Prompt:
Every record is to be transcribed exactly as written.

Start of Source data

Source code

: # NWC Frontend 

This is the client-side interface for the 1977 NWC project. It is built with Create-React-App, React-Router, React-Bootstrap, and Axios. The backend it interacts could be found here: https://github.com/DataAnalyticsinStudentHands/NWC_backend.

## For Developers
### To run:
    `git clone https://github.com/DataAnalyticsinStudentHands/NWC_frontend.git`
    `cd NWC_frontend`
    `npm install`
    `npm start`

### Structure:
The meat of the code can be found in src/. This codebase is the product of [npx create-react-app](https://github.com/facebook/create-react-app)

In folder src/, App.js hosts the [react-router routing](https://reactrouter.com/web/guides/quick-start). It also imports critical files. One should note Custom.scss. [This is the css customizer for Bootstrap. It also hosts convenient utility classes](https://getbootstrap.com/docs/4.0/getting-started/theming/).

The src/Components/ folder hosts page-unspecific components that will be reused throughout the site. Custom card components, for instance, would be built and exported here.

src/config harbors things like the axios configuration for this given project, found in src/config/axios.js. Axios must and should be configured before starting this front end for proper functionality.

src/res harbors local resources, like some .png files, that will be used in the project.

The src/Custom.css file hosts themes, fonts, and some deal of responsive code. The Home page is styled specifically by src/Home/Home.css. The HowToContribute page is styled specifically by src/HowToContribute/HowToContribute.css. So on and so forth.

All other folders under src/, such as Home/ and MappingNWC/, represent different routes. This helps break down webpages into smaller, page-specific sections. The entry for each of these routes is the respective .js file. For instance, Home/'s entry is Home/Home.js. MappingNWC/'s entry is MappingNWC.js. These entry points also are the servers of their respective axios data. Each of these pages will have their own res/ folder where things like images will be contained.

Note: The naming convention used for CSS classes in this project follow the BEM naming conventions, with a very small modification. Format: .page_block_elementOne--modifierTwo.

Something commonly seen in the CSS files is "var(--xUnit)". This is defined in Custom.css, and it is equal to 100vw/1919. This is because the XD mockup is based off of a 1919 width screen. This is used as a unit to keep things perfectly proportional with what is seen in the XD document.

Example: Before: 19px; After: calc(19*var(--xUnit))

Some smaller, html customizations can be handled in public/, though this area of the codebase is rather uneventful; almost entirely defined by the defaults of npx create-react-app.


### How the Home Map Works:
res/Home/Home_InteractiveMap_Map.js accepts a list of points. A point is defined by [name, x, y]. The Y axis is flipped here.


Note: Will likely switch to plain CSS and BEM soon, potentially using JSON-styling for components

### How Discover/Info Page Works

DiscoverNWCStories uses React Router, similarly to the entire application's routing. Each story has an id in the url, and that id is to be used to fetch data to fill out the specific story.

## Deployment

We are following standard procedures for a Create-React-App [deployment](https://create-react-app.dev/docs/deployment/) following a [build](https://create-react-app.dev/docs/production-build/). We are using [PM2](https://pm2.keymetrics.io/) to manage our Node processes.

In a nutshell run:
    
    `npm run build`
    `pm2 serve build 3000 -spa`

End of Source data

Task output:
Source code

: # NWC Frontend 

This is the client-side interface for the 1977 NWC project. It is built with Create-React-App, React-Router, React-Bootstrap, and Axios. The backend it interacts could be found here: https://github.com/DataAnalyticsinStudentHands/NWC_backend.

## For Developers
### To run:
    `git clone https://github.com/DataAnalyticsinStudentHands/NWC_frontend.git`
    `cd NWC_frontend`
    `npm install`
    `npm start`

### Structure:
The meat of the code can be found in src/. This codebase is the product of [npx create-react-app](https://github.com/facebook/create-react-app)

In folder src/, App.js hosts the [react-router routing](https://reactrouter.com/web/guides/quick-start). It also imports critical files. One should note Custom.scss. [This is the css customizer for Bootstrap. It also hosts convenient utility classes](https://getbootstrap.com/docs/4.0/getting-started/theming/).

The src/Components/ folder hosts page-unspecific components that will be reused throughout the site. Custom card components, for instance, would be built and exported here.

src/config harbors things like the axios configuration for this given project, found in src/config/axios.js. Axios must and should be configured before starting this front end for proper functionality.

src/res harbors local resources, like some .png files, that will be used in the project.

The src/Custom.css file hosts themes, fonts, and some deal of responsive code. The Home page is styled specifically by src/Home/Home.css. The HowToContribute page is styled specifically by src/HowToContribute/HowToContribute.css. So on and so forth.

All other folders under src/, such as Home/ and MappingNWC/, represent different routes. This helps break down webpages into smaller, page-specific sections. The entry for each of these routes is the respective .js file. For instance, Home/'s entry is Home/Home.js. MappingNWC/'s entry is MappingNWC.js. These entry points also are the servers of their respective axios data. Each of these pages will have their own res/ folder where things like images will be contained.

Note: The naming convention used for CSS classes in this project follow the BEM naming conventions, with a very small modification. Format: .page_block_elementOne--modifierTwo.

Something commonly seen in the CSS files is "var(--xUnit)". This is defined in Custom.css, and it is equal to 100vw/1919. This is because the XD mockup is based off of a 1919 width screen. This is used as a unit to keep things perfectly proportional with what is seen in the XD document.

Example: Before: 19px; After: calc(19*var(--xUnit))

Some smaller, html customizations can be handled in public/, though this area of the codebase is rather uneventful; almost entirely defined by the defaults of npx create-react-app.


### How the Home Map Works:
res/Home/Home_InteractiveMap_Map.js accepts a list of points. A point is defined by [name, x, y]. The Y axis is flipped here.


Note: Will likely switch to plain CSS and BEM soon, potentially using JSON-styling for components

### How Discover/Info Page Works

DiscoverNWCStories uses React Router, similarly to the entire application's routing. Each story has an id in the url, and that id is to be used to fetch data to fill out the specific story.

## Deployment

We are following standard procedures for a Create-React-App [deployment](https://create-react-app.dev/docs/deployment/) following a [build](https://create-react-app.dev/docs/production-build/). We are using [PM2](https://pm2.keymetrics.io/) to manage our Node processes.

In a nutshell run:
    
    `npm run build`
    `pm2 serve build 3000 -spa`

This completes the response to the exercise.